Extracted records

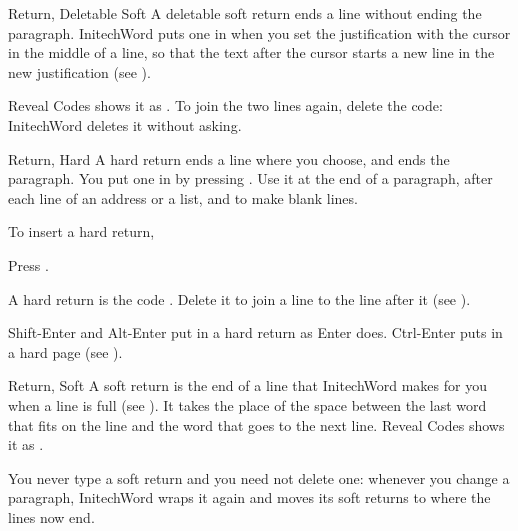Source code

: \begin{Feature}{Return, Deletable Soft}
A deletable soft return ends a line without ending the paragraph.
InitechWord puts one in when you set the justification with the cursor in
the middle of a line, so that the text after the cursor starts a new line
in the new justification (see ).

Reveal Codes shows it as \Code{[DSRt]}.  To join the two lines again, delete
the code: InitechWord deletes it without asking.

\end{Feature}

\begin{Feature}{Return, Hard}
A hard return ends a line where you choose, and ends the paragraph.  You put
one in by pressing .  Use it at the end of a paragraph, after each
line of an address or a list, and to make blank lines.

To insert a hard return,
\begin{WPSteps}
\item Press .
\end{WPSteps}

\Notes
{}
A hard return is the code \Code{[HRt]}.  Delete it to join a line to the
line after it (see ).

Shift-Enter and Alt-Enter put in a hard return as Enter does.  Ctrl-Enter
puts in a hard page (see ).

\end{Feature}

\begin{Feature}{Return, Soft}
A soft return is the end of a line that InitechWord makes for you when a
line is full (see ).  It takes the place of the space
between the last word that fits on the line and the word that goes to the
next line.  Reveal Codes shows it as \Code{[SRt]}.

You never type a soft return and you need not delete one: whenever you
change a paragraph, InitechWord wraps it again and moves its soft returns to
where the lines now end.

\end{Feature}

→ PROMPT
Output only the lines from the line that contains "Shift-Enter and Alt-Enter" through the end of the entries, both included, exactly as they appear.

→ EXERCISE ANSWER
Shift-Enter and Alt-Enter put in a hard return as Enter does.  Ctrl-Enter
puts in a hard page (see ).

\end{Feature}

\begin{Feature}{Return, Soft}
A soft return is the end of a line that InitechWord makes for you when a
line is full (see ).  It takes the place of the space
between the last word that fits on the line and the word that goes to the
next line.  Reveal Codes shows it as \Code{[SRt]}.

You never type a soft return and you need not delete one: whenever you
change a paragraph, InitechWord wraps it again and moves its soft returns to
where the lines now end.

\end{Feature}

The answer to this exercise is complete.